Arthur écouta sans répliquer ces paroles de mauvais augure ; mais elles n’en tombèrent pas moins mortellement sur son cœur, comme la sentence du juge qui sépare un criminel de la société et de toutes ses jouissances pour le condamner à une prison perpétuelle. Au même instant, les cloches de la cathédrale se mirent à sonner, et rappelèrent au vieux Philipson que son devoir était d’entendre la messe qui se disait à toute heure dans l’une ou l’autre des chapelles séparées dépendant de ce magnifique édifice. Son fils le suivit par obéissance à sa volonté.

En approchant de la porte de cette superbe cathédrale, les voyageurs la trouvèrent obstruée, comme c’est l’usage dans les pays catholiques, par une multitude de mendiants des deux sexes qui encombraient l’entrée pour donner aux fidèles une occasion de faire l’aumône, et de remplir ainsi un devoir si positivement prescrit comme une principale observance de l’Église. Les Anglais se débarrassèrent de leur importunité en distribuant, comme l’on fait en pareil cas, quelques petites pièces de monnaie à ceux qui paraissaient être les plus nécessiteux ou mériter le plus leur charité. Une grande femme se tenait sur les dernières marches près de la porte, et tendit la main au vieux Philipson qui, frappé de son extérieur, remplaça par une pièce d’argent les petites monnaies qu’il avait distribuées aux autres.

« C’est une merveille ! » dit-elle en anglais, mais d’un ton à n’être entendue que de lui seul, quoique son fils aussi pût saisir le son et le sens des mots qu’elle prononçait… « oui, c’est un miracle !… Un Anglais possède encore une pièce d’argent et ne craint pas d’en faire aumône à un pauvre ! »

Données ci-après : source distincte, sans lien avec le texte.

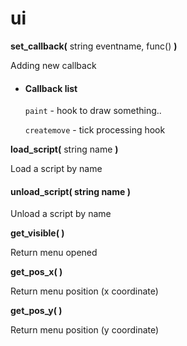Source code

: # ui

**set\_callback(** string eventname, func() **)**

Adding new callback

*   #### Callback list <a href="#callback-list" id="callback-list"></a>

    `paint` - hook to draw something..

    `createmove` - tick processing hook

**load\_script(** string name **)**

Load a script by name

#### **unload\_script(** string name **)** <a href="#unload_script-string-name" id="unload_script-string-name"></a>

Unload a script by name

**get\_visible( )**

Return menu opened

**get\_pos\_x( )**

Return menu position (x coordinate)

**get\_pos\_y( )**

Return menu position (y coordinate)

Arthur remarqua que son père tressaillit un peu à cette voix ou à ces paroles, qui parurent même à ses oreilles dépasser de beaucoup la portée des observations d’une mendiante ordinaire. Mais après un regard jeté sur la femme qui avait ainsi parlé, son père passa outre et entra dans la grande nef de l’église, où il ne s’occupa bientôt plus que de la solennelle cérémonie de la messe que disait un prêtre à l’autel d’une chapelle séparée du corps principal du superbe édifice, et dédiée, comme semblait l’annoncer l’image placée au dessus de l’autel, à saint George, ce saint militaire, dont l’histoire véritable est si obscure, quoique la légende populaire l’ait rendu l’objet d’une vénération particulière durant les âges féodaux. La cérémonie commença et finit avec toutes les formes accoutumées ; le prêtre officiant se retira avec ses acolytes ; et quoique quelques uns des fidèles peu nombreux qui avaient assisté au saint sacrifice restassent à dire leur chapelet et à s’acquitter de leurs dévotions privées, la plus grande partie quitta la chapelle pour en visiter d’autres ou pour aller vaquer aux affaires du monde.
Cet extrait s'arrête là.